Action item -
For the entries below, the result should be an exact transcription of the lines from the one with "Устанавливаем с насройками по умолчанию." up to and including the one with "## 7.Перемещение между сохранениями", and only those.

*** Opening of The records ***

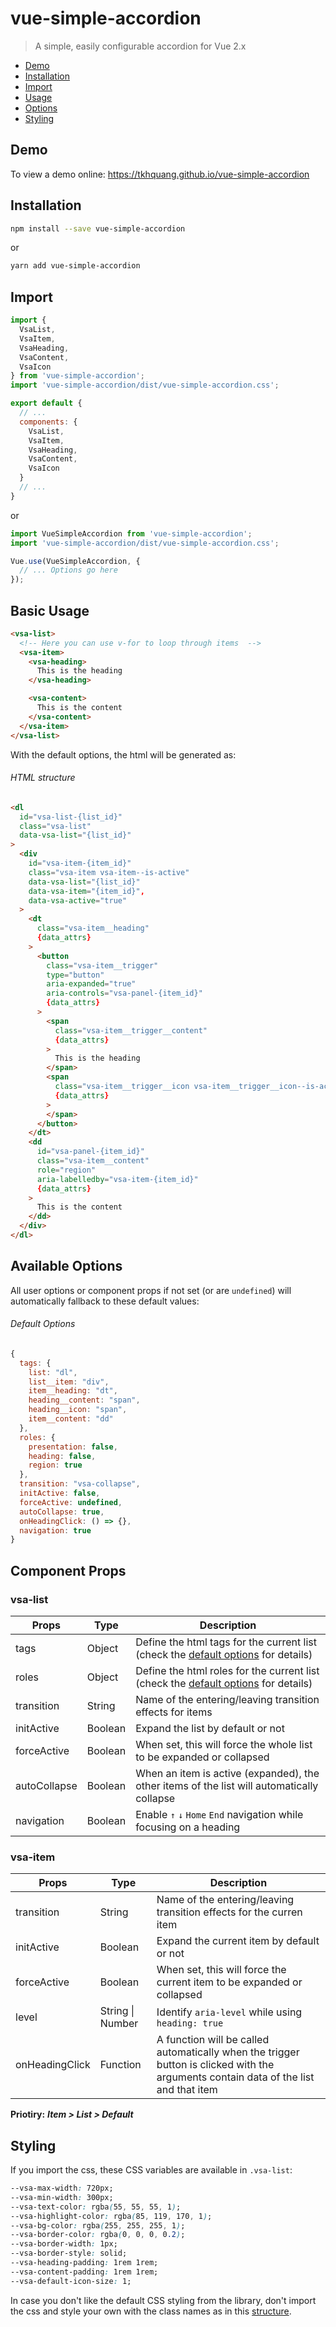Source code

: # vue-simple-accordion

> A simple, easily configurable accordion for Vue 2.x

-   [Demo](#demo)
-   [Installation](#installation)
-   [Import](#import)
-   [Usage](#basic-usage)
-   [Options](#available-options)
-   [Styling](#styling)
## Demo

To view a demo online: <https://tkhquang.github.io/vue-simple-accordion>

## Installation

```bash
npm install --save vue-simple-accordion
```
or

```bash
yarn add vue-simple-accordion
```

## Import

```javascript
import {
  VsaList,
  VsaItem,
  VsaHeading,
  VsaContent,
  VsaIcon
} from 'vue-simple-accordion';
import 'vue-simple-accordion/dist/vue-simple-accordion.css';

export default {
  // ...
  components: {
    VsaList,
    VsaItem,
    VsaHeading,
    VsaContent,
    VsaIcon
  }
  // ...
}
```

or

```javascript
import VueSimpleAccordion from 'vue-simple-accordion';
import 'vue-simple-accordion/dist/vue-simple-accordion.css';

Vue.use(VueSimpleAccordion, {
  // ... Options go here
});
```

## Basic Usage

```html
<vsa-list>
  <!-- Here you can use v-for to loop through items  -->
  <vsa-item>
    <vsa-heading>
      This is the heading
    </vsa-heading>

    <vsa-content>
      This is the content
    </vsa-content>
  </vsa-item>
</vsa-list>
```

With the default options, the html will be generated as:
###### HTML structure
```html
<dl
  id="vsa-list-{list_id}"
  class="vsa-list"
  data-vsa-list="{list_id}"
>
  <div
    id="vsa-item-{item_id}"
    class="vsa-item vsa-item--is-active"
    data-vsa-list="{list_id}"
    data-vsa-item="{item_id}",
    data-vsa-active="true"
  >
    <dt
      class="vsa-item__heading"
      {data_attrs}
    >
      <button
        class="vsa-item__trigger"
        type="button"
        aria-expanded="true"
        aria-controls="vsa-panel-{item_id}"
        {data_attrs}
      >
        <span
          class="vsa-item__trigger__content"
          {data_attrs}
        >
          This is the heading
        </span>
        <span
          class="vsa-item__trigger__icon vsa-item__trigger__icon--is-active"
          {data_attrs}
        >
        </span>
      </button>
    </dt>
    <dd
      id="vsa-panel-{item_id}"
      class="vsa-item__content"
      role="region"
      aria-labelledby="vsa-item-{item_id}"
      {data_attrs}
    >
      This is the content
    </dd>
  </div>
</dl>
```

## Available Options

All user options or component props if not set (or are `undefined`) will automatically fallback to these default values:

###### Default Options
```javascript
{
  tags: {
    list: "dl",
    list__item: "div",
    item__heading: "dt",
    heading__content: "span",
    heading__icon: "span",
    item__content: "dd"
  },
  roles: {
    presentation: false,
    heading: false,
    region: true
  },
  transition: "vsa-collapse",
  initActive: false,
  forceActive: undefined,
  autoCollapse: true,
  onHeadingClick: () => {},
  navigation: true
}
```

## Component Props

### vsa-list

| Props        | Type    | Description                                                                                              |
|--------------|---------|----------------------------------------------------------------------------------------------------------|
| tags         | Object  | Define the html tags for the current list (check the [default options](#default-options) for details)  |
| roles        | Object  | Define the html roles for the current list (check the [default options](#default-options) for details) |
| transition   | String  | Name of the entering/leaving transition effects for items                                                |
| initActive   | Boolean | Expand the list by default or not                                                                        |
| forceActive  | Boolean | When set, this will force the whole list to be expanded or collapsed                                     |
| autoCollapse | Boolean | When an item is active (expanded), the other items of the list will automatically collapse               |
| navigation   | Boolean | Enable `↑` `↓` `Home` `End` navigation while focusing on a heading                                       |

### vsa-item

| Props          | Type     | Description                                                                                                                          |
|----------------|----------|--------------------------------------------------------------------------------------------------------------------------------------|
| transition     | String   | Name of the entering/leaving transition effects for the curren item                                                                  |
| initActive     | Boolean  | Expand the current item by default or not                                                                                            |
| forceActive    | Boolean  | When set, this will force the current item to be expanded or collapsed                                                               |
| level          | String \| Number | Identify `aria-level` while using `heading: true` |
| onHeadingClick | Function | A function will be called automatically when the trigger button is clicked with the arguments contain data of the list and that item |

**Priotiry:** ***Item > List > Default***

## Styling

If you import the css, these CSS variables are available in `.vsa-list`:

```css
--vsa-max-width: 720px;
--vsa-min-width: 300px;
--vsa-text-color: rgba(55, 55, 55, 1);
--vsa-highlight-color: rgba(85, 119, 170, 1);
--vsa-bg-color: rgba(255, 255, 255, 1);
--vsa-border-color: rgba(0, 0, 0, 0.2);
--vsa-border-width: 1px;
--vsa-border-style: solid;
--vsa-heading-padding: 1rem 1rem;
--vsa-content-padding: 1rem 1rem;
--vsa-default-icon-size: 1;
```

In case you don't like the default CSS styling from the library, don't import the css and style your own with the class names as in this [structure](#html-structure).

*** Close of The records ***
*** Opening of The records ***

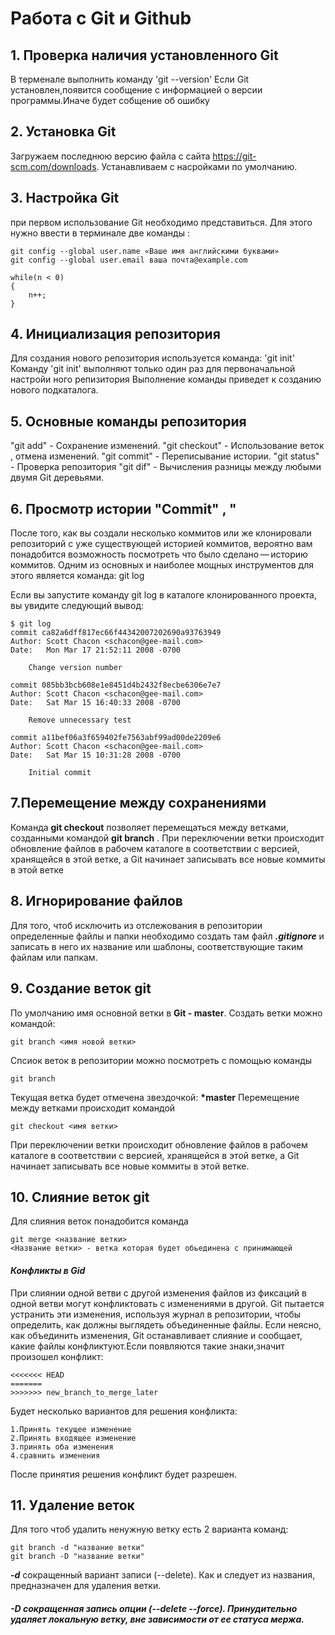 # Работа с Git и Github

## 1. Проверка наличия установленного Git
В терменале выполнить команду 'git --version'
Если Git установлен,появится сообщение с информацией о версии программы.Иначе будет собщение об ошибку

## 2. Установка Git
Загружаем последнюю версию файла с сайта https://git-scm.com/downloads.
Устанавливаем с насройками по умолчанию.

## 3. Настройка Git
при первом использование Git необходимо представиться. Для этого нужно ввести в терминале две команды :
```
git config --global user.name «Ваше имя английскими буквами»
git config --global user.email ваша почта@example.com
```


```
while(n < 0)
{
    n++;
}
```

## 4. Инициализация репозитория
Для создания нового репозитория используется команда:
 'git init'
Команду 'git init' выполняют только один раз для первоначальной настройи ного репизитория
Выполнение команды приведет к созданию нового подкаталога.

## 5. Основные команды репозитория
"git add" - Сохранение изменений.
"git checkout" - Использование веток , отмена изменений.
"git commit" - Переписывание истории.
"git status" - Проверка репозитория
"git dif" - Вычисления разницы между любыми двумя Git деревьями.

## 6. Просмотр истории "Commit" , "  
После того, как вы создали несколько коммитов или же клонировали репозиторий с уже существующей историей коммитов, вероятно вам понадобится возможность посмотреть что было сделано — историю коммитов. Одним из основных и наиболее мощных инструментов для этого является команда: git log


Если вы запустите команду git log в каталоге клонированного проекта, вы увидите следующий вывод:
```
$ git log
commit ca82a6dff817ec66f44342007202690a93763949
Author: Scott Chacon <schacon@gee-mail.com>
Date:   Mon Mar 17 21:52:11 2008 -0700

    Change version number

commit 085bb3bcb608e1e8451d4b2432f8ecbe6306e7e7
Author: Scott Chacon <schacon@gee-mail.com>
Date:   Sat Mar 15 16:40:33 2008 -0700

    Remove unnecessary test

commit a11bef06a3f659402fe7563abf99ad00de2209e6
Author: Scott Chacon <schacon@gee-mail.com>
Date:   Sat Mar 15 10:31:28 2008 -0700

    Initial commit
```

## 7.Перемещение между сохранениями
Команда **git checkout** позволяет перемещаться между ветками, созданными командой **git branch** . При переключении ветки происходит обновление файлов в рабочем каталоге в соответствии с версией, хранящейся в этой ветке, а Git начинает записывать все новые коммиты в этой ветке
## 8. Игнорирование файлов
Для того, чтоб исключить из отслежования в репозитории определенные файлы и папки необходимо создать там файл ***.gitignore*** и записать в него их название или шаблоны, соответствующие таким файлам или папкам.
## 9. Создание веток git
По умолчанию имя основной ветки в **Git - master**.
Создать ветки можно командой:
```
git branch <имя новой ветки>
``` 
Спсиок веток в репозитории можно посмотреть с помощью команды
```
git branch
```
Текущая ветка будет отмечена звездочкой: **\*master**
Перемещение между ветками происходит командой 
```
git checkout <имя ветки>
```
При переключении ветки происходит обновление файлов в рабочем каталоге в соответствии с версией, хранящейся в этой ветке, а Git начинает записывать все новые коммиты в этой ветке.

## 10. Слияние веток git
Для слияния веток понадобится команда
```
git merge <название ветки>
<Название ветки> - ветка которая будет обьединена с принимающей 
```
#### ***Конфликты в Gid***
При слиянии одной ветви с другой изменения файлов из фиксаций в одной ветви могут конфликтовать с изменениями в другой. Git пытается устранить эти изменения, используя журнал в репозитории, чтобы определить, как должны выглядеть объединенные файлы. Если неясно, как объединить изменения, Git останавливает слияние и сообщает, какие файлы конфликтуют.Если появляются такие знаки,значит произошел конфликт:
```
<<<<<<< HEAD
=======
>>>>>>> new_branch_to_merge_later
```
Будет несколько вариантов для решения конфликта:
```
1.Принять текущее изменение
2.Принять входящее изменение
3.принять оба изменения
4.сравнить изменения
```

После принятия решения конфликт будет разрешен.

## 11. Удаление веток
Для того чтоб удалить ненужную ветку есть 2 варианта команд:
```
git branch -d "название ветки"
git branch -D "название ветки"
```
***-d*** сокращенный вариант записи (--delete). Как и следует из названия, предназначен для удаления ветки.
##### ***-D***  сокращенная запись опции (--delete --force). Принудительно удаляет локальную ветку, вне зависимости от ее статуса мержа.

*** Close of The records ***
*** Opening of The records ***

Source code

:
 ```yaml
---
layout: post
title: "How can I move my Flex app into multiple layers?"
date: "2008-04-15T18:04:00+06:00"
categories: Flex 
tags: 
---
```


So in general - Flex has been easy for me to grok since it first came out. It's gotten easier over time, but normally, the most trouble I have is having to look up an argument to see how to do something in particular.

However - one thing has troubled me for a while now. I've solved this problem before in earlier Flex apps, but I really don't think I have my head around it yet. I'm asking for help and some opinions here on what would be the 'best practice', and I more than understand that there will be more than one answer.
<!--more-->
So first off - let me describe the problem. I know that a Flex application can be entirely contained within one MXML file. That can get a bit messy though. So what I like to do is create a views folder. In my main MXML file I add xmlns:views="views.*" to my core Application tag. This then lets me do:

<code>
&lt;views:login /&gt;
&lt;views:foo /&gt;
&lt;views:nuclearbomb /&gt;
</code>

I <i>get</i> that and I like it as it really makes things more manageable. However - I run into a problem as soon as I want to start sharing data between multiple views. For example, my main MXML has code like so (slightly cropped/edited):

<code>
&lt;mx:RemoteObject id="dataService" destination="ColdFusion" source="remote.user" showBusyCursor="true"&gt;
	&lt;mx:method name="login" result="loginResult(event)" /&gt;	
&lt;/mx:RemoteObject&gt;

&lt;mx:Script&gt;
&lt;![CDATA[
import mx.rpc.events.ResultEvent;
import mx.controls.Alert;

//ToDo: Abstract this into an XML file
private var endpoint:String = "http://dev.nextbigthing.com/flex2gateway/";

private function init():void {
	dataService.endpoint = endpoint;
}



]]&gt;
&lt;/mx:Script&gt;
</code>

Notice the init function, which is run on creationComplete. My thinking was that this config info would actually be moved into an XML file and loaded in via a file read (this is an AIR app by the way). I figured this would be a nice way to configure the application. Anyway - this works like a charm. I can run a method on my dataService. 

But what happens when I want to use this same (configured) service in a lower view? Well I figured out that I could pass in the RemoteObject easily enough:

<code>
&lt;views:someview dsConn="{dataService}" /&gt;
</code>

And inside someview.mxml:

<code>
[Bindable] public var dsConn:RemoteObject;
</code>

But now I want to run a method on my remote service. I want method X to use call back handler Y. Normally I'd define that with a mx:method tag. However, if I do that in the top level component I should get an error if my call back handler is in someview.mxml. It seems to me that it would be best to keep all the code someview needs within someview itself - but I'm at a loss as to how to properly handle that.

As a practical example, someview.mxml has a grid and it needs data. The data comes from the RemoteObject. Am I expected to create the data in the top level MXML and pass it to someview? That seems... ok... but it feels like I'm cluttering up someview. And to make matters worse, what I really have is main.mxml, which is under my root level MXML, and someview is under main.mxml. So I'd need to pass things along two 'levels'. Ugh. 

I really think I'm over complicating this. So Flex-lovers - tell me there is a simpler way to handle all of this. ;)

*** Close of The records ***

Solution for this problem -
Устанавливаем с насройками по умолчанию.

## 3. Настройка Git
при первом использование Git необходимо представиться. Для этого нужно ввести в терминале две команды :
```
git config --global user.name «Ваше имя английскими буквами»
git config --global user.email ваша почта@example.com
```


```
while(n < 0)
{
    n++;
}
```

## 4. Инициализация репозитория
Для создания нового репозитория используется команда:
 'git init'
Команду 'git init' выполняют только один раз для первоначальной настройи ного репизитория
Выполнение команды приведет к созданию нового подкаталога.

## 5. Основные команды репозитория
"git add" - Сохранение изменений.
"git checkout" - Использование веток , отмена изменений.
"git commit" - Переписывание истории.
"git status" - Проверка репозитория
"git dif" - Вычисления разницы между любыми двумя Git деревьями.

## 6. Просмотр истории "Commit" , "  
После того, как вы создали несколько коммитов или же клонировали репозиторий с уже существующей историей коммитов, вероятно вам понадобится возможность посмотреть что было сделано — историю коммитов. Одним из основных и наиболее мощных инструментов для этого является команда: git log


Если вы запустите команду git log в каталоге клонированного проекта, вы увидите следующий вывод:
```
$ git log
commit ca82a6dff817ec66f44342007202690a93763949
Author: Scott Chacon <schacon@gee-mail.com>
Date:   Mon Mar 17 21:52:11 2008 -0700

    Change version number

commit 085bb3bcb608e1e8451d4b2432f8ecbe6306e7e7
Author: Scott Chacon <schacon@gee-mail.com>
Date:   Sat Mar 15 16:40:33 2008 -0700

    Remove unnecessary test

commit a11bef06a3f659402fe7563abf99ad00de2209e6
Author: Scott Chacon <schacon@gee-mail.com>
Date:   Sat Mar 15 10:31:28 2008 -0700

    Initial commit
```

## 7.Перемещение между сохранениями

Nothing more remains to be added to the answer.